Capturing moments in time through the use of a pencil and paper is art in its simplest form.
Almost everyone in the world can relate to using a pencil and paper at some point in their lives. It's an easier gap to bridge between artist and non-artist compared to say oil painting or watercolor. Add on top of that I'm red/green colorblind, it's understandable why drawing is my preferred medium of choice. I enjoy the process of making art...down to the nitty gritty details that make it come alive. Depicting a likeness is the goal many artists aim for, but I try to get deeper than that. Textures like fabrics, skin and hair are challenging, but they also bring out that certain familiarity of life. Perhaps even more than the process itself, I enjoy the reactions of my viewers as they slowly begin to realize these aren't photographs.
Art has been with me in one form or another since I was old enough to write. My father dabbled in oil painting at different points in his life, but I think the majority of my art influence comes from my grandmother. She's never stopped making art after all of these years, which is perhaps what I admire most about her. All that has changed is what mediums she uses. In a way, I feel as if I'm carrying on some sort of family tradition.
I was fortunate enough to be brought up in a school district that still valued the importance of art in this world. My high school art teacher, Leesa Bucci, introduced us to many different methods of creating two dimensional art. The curriculum of my high school's art program was a strict and rewarding one; both stringent and competitive. The district would host an art show at least once a year as well as encourage students to participate in a number of art shows/competitions outside the district. My junior year, I took home second place in the 7th congressional district art competition. It was through those positive experiences I chose to pursue art beyond grade school.

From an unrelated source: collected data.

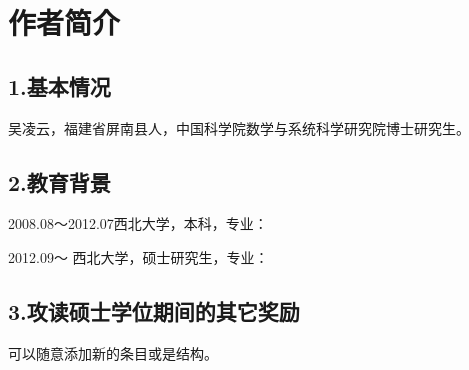 \chapter{作者简介}

\section*{1.基本情况}

吴凌云，福建省屏南县人，中国科学院数学与系统科学研究院博士研究生。

\section*{2.教育背景}

2008.08～2012.07西北大学，本科，专业：

2012.09～       西北大学，硕士研究生，专业：

\section*{3.攻读硕士学位期间的其它奖励}

可以随意添加新的条目或是结构。


\cleardoublepage[plain]%

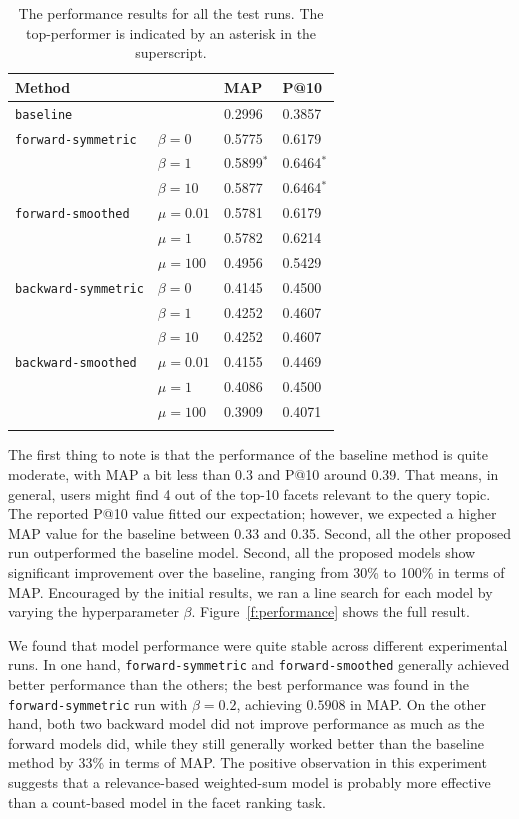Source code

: \begin{table}[ht!]
  \centering
  \begin{tabular}{llll}
    Method & & MAP & P@10 \\
    \hline
    {\tt baseline} & & 0.2996 & 0.3857 \\
    {\tt forward-symmetric} & $\beta = 0$ & 0.5775 & 0.6179\\
    & $\beta = 1$ & 0.5899$^*$ & 0.6464$^*$ \\
    & $\beta = 10$ & 0.5877 & 0.6464$^*$ \\
    {\tt forward-smoothed} & $\mu = 0.01$ & 0.5781 & 0.6179 \\
    & $\mu = 1$ & 0.5782 & 0.6214 \\
    & $\mu = 100$ & 0.4956 & 0.5429 \\
    {\tt backward-symmetric} & $\beta = 0$ & 0.4145 & 0.4500\\
    & $\beta = 1$ & 0.4252 & 0.4607\\
    & $\beta = 10$ & 0.4252 & 0.4607\\
    {\tt backward-smoothed} & $\mu = 0.01$ & 0.4155 & 0.4469 \\
    & $\mu = 1$ & 0.4086 & 0.4500 \\
    & $\mu = 100$ & 0.3909 & 0.4071 \\
    \\
  \end{tabular}
  \caption{The performance results for all the test runs.  The top-performer is indicated by an asterisk in the superscript.}
  \label{t:performance}
\end{table}

The first thing to note is that the performance of the baseline method is quite
moderate, with MAP a bit less than 0.3 and P@10 around 0.39.  That means, in
general, users might find 4 out of the top-10 facets relevant to the query
topic.  The reported P@10 value fitted our expectation; however, we expected a
higher MAP value for the baseline between 0.33 and 0.35.  Second, all the other
proposed run outperformed the baseline model.  Second, all the proposed models
show significant improvement over the baseline, ranging from 30\% to 100\% in
terms of MAP.  Encouraged by the initial results, we ran a line search for each
model by varying the hyperparameter $\beta$.  Figure~\ref{f:performance} shows
the full result.  

We found that model performance were quite stable across different experimental
runs.  In one hand, {\tt forward-symmetric} and {\tt forward-smoothed}
generally achieved better performance than the others; the best performance was
found in the {\tt forward-symmetric} run with $\beta = 0.2$, achieving $0.5908$
in MAP.  On the other hand, both two backward model did not improve performance
as much as the forward models did, while they still generally worked better
than the baseline method by 33\% in terms of MAP.  The positive observation in
this experiment suggests that a relevance-based weighted-sum model is probably
more effective than a count-based model in the facet ranking task.  

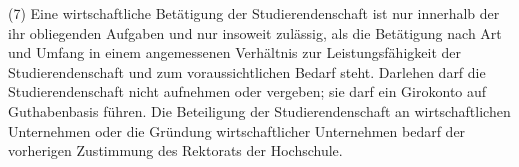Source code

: \documentclass[
10pt,
a4paper,
twoside,								%
titlepage=false,							%
draft=false								%
]{scrartcl}
\begin{document}
(7) Eine wirtschaftliche Betätigung der Studierendenschaft ist nur innerhalb der ihr obliegenden Aufgaben und nur insoweit zulässig, als die Betätigung nach Art und Umfang in einem angemessenen Verhältnis zur Leistungsfähigkeit der Studierendenschaft und zum voraussichtlichen Bedarf steht. Darlehen darf die Studierendenschaft nicht aufnehmen oder vergeben; sie darf ein Girokonto auf Guthabenbasis führen. Die Beteiligung der Studierendenschaft an wirtschaftlichen Unternehmen oder die Gründung wirtschaftlicher Unternehmen bedarf der vorherigen Zustimmung des Rektorats der Hochschule.



\end{document}
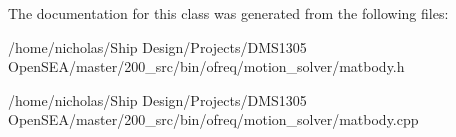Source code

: The documentation for this class was generated from the following files\-:\begin{DoxyCompactItemize}
\item 
/home/nicholas/\-Ship Design/\-Projects/\-D\-M\-S1305 Open\-S\-E\-A/master/200\-\_\-src/bin/ofreq/motion\-\_\-solver/matbody.\-h\item 
/home/nicholas/\-Ship Design/\-Projects/\-D\-M\-S1305 Open\-S\-E\-A/master/200\-\_\-src/bin/ofreq/motion\-\_\-solver/matbody.\-cpp\end{DoxyCompactItemize}
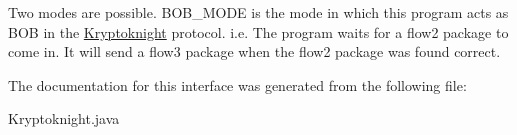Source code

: Two modes are possible. BOB\_\-MODE is the mode in which this program acts as BOB in the \hyperlink{class_kryptoknight}{Kryptoknight} protocol. i.e. The program waits for a flow2 package to come in. It will send a flow3 package when the flow2 package was found correct. 

The documentation for this interface was generated from the following file:\begin{CompactItemize}
\item 
Kryptoknight.java\end{CompactItemize}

I began my collegiate studies of art with a brief stent at Kutztown University and continued at Arcadia University. I studied Scientific Illustration under the instruction of Professor Scott Rawlins, Drawing under the instruction of Professor Mike DeLuca, and Figure Drawing under the instruction of Professor Jeff Dion. I gained something different from each one of my professors. I still carry with me the principles of their teachings. It was during my undergrad that I started my career as a personal trainer, a somewhat natural path for a student athlete with an eye for precision. In 2008, I graduated from Arcadia University with a Bachelor of the Arts degree with a concentration in Figure Drawing. Immediately upon graduation, I dove head first into personal training full-time, leaving little room for anything else. Art fell by the wayside and it stayed that way for a number of years, unintentionally.
In 2013, I got the itch to make art again. I was following a number of artists on social media sites. Among those, Paul Marino, a tattoo artist inspired me with some of his graphite drawings. It was through that inspiration and the support from him along with a number of my other friends and family that the spark was reignited. I began making art once again with no plans of stopping.